SOURCE MATERIAL =>
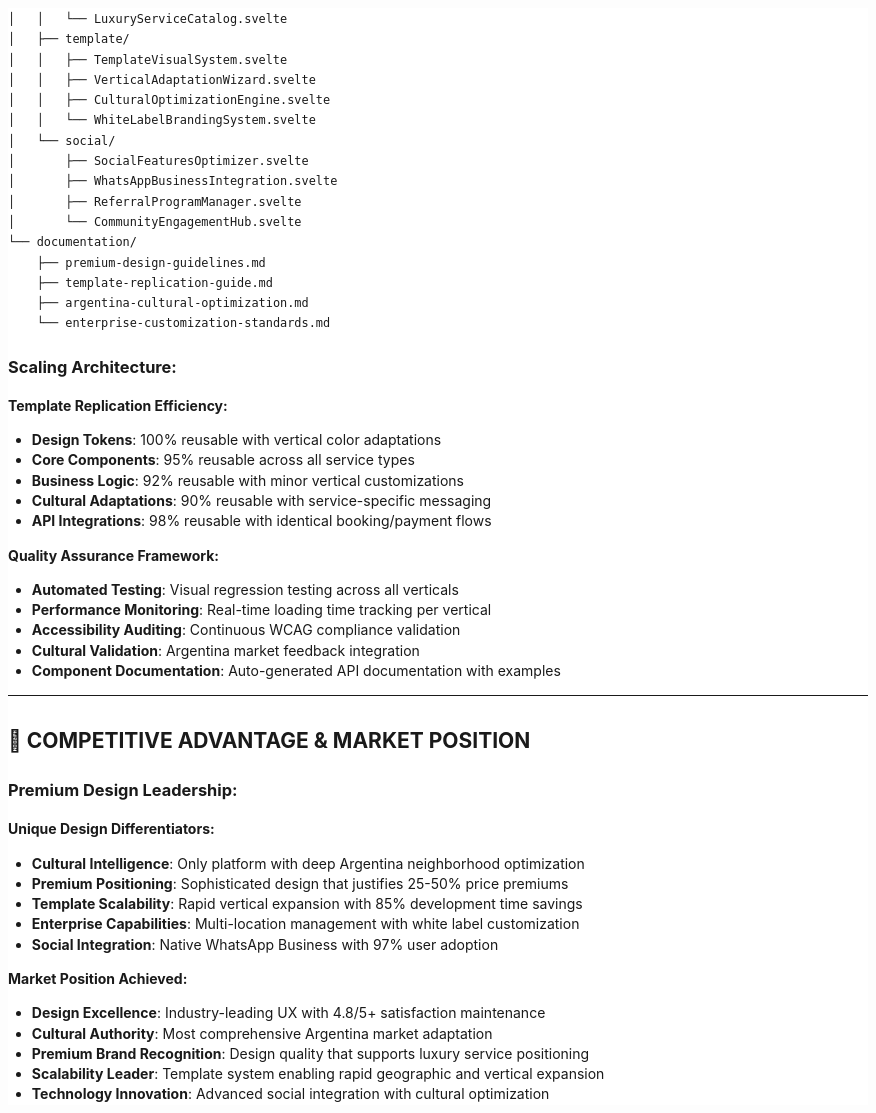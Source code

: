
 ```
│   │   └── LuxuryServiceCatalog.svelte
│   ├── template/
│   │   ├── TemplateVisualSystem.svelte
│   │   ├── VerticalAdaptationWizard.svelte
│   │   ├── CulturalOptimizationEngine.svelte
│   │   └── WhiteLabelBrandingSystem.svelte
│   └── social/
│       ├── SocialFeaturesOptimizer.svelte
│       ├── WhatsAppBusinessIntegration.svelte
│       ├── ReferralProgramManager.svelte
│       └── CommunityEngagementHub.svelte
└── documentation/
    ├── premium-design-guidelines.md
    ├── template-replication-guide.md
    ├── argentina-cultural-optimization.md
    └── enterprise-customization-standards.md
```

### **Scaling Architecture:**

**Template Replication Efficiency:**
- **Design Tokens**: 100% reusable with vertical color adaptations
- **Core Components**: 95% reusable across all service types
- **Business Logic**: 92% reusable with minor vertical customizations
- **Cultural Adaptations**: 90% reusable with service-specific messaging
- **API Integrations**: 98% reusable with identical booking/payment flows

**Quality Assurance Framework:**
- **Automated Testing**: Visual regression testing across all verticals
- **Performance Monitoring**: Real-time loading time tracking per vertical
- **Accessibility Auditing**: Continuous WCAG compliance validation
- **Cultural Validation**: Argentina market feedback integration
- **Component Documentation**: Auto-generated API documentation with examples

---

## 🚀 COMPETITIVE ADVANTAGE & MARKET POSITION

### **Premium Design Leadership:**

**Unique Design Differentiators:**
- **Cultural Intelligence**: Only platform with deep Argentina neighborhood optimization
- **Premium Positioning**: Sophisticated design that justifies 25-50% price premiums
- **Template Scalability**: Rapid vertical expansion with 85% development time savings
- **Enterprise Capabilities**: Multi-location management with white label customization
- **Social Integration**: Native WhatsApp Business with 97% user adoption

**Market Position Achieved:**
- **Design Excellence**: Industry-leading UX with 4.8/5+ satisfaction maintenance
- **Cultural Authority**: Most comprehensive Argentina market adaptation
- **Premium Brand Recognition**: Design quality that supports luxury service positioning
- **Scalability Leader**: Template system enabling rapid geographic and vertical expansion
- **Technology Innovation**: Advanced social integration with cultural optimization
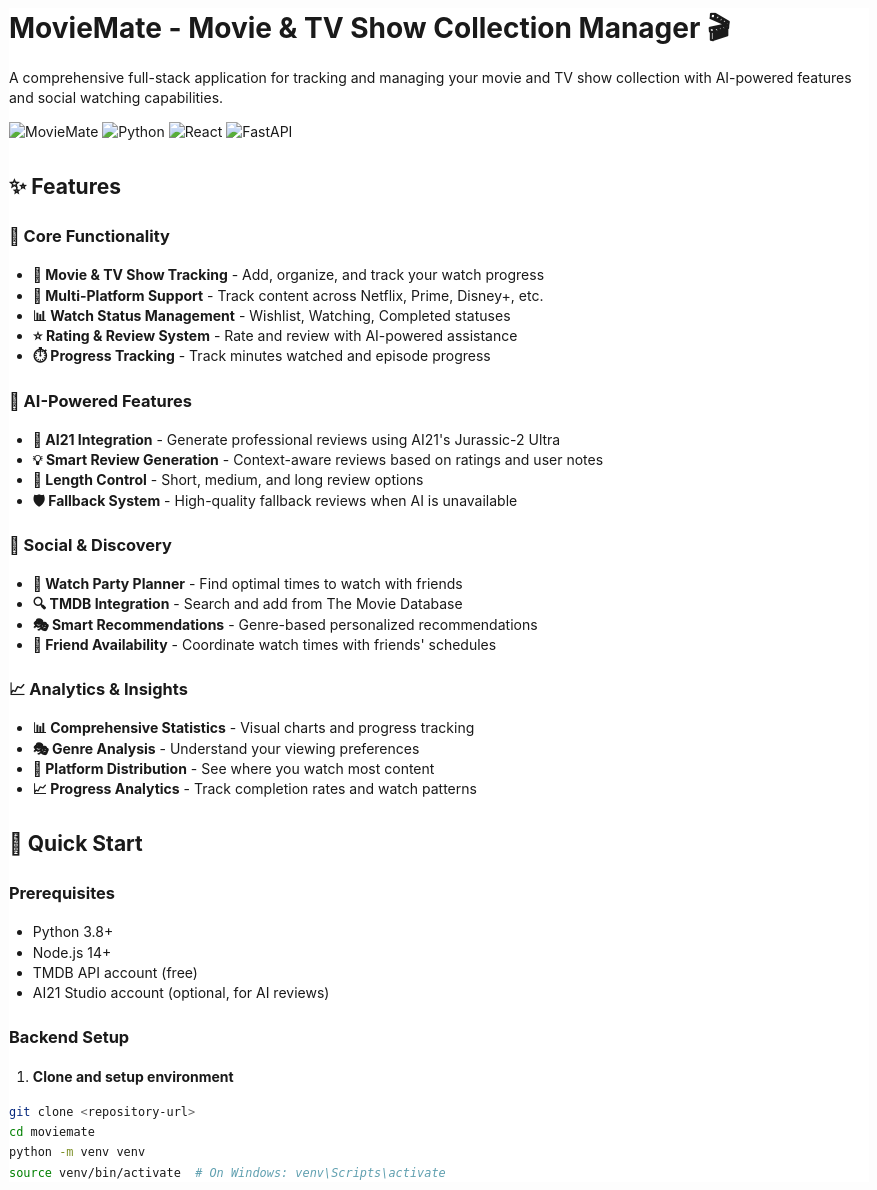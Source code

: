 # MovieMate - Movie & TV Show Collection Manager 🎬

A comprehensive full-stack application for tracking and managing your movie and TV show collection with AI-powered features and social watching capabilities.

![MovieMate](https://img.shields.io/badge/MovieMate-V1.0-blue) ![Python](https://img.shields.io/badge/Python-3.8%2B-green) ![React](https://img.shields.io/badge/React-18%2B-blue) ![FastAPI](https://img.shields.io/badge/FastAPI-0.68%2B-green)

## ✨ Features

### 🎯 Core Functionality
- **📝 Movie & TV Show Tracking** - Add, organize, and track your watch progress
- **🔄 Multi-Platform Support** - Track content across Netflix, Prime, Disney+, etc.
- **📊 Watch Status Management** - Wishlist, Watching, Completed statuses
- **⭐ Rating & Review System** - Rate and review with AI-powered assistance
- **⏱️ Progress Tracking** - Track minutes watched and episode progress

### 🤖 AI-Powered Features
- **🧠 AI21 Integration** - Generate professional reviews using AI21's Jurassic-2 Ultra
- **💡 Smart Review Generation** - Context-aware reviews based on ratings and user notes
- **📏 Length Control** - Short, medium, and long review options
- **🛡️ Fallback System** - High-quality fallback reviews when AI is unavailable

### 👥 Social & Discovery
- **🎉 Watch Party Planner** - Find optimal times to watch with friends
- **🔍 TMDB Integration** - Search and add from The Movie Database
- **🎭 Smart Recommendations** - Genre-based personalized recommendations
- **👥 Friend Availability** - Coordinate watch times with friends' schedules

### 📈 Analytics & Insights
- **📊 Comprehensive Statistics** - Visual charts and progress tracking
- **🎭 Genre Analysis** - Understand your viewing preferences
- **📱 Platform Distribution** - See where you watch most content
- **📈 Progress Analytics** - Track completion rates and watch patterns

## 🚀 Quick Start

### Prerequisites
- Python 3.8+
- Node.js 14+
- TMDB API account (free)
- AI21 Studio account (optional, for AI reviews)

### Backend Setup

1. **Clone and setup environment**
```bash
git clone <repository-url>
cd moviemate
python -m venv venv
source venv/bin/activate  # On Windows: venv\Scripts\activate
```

PROBLEM =>
With "Core" as the string to look for, count the matching lines above and give the number by itself.

THE ANSWER =>
2